Alguns usos podem ser úteis, mas alguns parecem especulativos...É superficial. Realmente, estamos falando de propostas de casamento no blockchain?
O grande número de pequenas empresas, grandes consórcios, criptomoedas alternativas, ofertas iniciais de moedas (ICOs), conferências, exposições, forks, novos protocolos, estão causando uma grande confusão e ainda assim novas conferências acontecem quase todas as semanas.
As pessoas viajam de Tóquio a Kiev e a Cancún para a última conferência quente que dura de 3 a 5 dias. Os menores atraem apenas centenas de fanboys, os maiores aparentemente atraíram multidões de 8 pessoas. Você pode comparar isso com a simples implantação de cartões de crédito ou até mesmo com a implantação relativamente limpa do bitcoin. As pessoas não podem gastar energia mental lendo artigos técnicos, acompanhando anúncios semanais, debates polêmicos. Os custos de transação mental são demasiado elevados.
As pessoas que ouço sobre a transferência de quantias "interessantes" de dinheiro estão usando formas básicas de bitcoin ou bitcoin cash, e não coisas novas e exóticas como Relâmpago, Avalanche ou as 30 a 100 outras formas que existem.
CoinDesk: Parece que você está otimista quanto ao caso de uso de transferência de valor para criptomoedas.

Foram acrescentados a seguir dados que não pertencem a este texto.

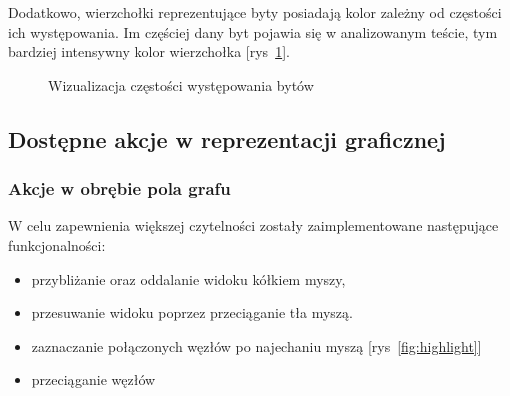 \documentclass[12pt,a4paper]{article} %
\begin{document}
            Dodatkowo, wierzchołki reprezentujące byty posiadają kolor zależny od częstości ich występowania. Im częściej dany byt pojawia się w analizowanym teście, tym bardziej intensywny kolor wierzchołka [rys~\ref{fig:nodes}].
            
            \begin{figure}[h]
            \caption{Wizualizacja częstości występowania bytów}
            \label{fig:nodes}
            \centering
            \end{figure}
            
    \subsection{Dostępne akcje w reprezentacji graficznej}
        \subsubsection{Akcje w obrębie pola grafu}
            W celu zapewnienia większej czytelności zostały zaimplementowane następujące funkcjonalności:
            \begin{itemize}
                \item przybliżanie oraz oddalanie widoku kółkiem myszy,
                \item przesuwanie widoku poprzez przeciąganie tła myszą.
                \item zaznaczanie połączonych węzłów po najechaniu myszą [rys~\ref{fig:highlight}]
                \item przeciąganie węzłów
            \end{itemize}
            
\end{document}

Tim: Bem, seria um erro trágico se a corrida para desenvolver (e lucrar com) o que é confusamente chamado de “criptomoedas” acabasse desenvolvendo arquivos ou empresas de vigilância como o mundo nunca viu. Só estou dizendo que há um perigo.
Com as regulamentações “conheça o seu cliente”, as transferências de dinheiro criptografado não serão mais como as que temos atualmente com transações regulares em dinheiro, ou mesmo transferências eletrônicas, cheques, etc. As coisas serão pior do que temos agora se um sistema de credenciamento “é uma pessoa” e de governança “conheça seu cliente” for implementado. Alguns países já querem que isso aconteça….
A “licença para controlar a Internet” é algo contra o qual devemos lutar.
CoinDesk: É possível, mas você poderia fazer uma afirmação semelhante sobre a Internet hoje, não é exatamente igual à ideia original, mas ainda é útil para impulsionar o progresso humano.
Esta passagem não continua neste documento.